Stored data entries:
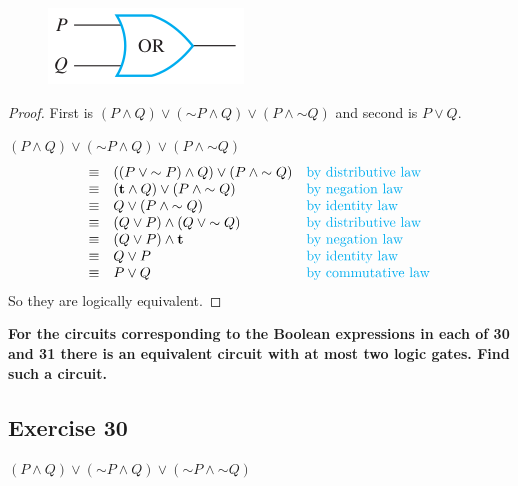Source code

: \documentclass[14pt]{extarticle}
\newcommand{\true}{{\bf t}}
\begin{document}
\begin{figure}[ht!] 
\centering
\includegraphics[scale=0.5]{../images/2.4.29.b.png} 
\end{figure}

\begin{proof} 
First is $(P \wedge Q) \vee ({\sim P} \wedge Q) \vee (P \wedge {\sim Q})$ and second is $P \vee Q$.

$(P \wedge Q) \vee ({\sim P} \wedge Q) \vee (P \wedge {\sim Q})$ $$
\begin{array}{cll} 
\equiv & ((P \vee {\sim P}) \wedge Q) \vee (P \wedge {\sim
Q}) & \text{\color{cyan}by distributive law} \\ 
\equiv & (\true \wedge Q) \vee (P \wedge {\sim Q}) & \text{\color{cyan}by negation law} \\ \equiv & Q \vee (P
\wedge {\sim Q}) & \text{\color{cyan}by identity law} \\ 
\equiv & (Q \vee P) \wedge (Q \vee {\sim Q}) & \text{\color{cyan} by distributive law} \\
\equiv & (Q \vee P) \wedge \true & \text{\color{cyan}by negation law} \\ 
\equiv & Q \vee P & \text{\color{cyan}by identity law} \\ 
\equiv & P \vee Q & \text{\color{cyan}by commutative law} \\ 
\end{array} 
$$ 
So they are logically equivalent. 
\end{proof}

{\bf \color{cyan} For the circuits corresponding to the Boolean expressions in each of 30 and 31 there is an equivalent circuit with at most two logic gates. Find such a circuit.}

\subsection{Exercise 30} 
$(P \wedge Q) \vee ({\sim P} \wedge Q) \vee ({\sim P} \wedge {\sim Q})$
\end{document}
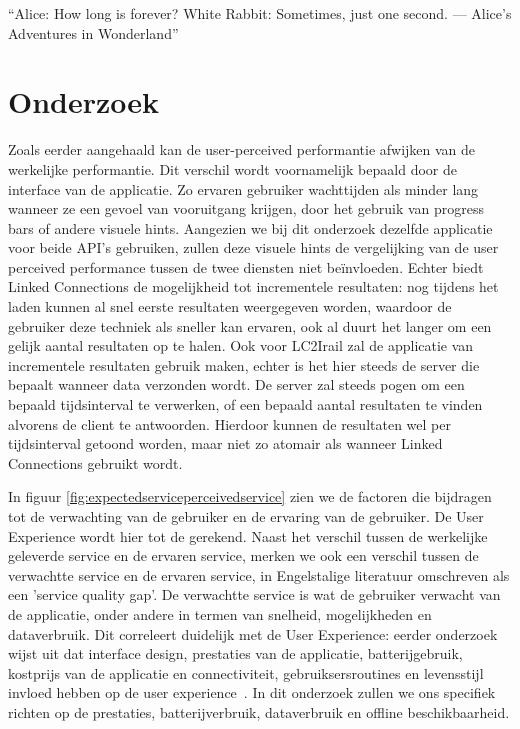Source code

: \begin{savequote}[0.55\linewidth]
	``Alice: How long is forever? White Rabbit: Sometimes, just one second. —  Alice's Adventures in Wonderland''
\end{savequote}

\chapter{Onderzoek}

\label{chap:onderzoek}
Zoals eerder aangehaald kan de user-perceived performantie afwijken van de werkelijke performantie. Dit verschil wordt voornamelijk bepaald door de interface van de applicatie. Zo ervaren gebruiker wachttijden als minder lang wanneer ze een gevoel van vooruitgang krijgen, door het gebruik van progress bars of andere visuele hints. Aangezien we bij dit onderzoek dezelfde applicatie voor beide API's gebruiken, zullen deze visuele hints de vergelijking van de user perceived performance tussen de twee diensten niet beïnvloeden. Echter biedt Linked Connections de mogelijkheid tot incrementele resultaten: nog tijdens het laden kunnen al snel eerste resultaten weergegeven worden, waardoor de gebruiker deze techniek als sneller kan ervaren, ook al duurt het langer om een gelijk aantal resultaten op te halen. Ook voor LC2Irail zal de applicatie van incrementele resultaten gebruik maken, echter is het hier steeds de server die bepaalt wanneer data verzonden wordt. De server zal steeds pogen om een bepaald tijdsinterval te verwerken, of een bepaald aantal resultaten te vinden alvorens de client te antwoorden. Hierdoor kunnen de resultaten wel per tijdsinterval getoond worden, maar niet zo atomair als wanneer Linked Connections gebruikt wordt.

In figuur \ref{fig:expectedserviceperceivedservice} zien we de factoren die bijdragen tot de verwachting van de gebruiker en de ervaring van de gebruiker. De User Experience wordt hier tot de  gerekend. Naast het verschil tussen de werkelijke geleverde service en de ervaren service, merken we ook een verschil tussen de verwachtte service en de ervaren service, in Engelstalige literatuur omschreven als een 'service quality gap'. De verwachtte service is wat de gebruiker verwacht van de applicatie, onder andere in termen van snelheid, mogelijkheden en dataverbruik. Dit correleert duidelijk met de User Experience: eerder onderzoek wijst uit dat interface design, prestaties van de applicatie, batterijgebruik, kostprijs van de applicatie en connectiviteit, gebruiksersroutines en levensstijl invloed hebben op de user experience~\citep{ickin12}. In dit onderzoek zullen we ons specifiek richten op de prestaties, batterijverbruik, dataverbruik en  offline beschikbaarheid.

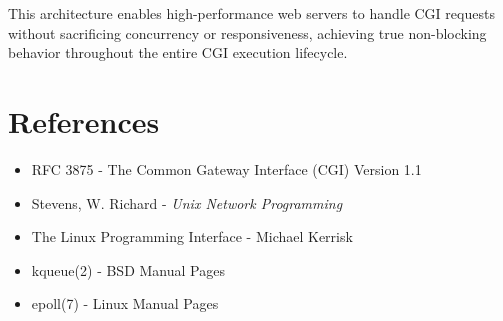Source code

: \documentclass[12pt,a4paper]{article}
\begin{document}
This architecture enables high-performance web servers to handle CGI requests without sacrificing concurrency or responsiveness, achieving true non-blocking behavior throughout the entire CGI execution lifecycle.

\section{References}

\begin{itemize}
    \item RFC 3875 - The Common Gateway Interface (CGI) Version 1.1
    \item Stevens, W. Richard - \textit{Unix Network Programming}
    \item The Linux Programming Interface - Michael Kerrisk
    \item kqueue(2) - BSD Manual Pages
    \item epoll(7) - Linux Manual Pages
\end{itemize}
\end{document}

--

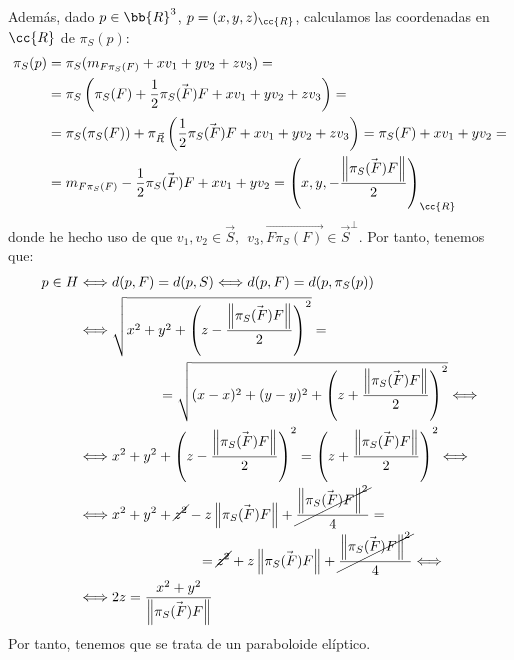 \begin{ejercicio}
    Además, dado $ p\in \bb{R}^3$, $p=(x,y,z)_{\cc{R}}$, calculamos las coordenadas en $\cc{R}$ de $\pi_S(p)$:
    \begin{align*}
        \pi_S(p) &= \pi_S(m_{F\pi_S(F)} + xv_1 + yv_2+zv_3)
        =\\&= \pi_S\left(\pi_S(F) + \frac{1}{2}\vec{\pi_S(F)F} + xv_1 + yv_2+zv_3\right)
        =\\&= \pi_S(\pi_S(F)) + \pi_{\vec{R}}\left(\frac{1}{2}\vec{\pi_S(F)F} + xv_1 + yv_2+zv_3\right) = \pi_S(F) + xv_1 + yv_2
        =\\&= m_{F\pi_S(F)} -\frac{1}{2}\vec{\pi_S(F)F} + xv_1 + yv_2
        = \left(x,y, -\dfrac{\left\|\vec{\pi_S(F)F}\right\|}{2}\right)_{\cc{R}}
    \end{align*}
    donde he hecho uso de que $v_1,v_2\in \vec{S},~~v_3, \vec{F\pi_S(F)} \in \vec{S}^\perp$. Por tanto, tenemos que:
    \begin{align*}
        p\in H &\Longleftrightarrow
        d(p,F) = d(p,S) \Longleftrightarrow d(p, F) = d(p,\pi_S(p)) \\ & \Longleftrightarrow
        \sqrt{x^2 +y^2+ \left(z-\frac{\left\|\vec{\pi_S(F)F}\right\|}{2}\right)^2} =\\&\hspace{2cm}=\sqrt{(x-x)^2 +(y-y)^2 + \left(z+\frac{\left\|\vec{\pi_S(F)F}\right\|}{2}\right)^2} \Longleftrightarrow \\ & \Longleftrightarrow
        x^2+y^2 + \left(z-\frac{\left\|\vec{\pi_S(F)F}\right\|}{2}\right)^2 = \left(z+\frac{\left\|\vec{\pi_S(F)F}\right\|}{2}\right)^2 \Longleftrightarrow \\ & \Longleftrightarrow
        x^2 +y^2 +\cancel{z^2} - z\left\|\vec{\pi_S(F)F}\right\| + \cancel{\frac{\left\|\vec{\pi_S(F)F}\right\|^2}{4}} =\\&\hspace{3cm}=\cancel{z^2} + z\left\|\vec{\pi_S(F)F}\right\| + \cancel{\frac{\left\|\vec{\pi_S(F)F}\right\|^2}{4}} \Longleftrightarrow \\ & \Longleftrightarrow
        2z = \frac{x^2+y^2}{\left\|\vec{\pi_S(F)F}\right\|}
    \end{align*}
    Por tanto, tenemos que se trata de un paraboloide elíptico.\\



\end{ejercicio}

▶ **YOUR ASSIGNMENT**
Determine the number of lines in the records that contain the word "color", and provide that number alone.

▶ **COMPLETED EXERCISE**
8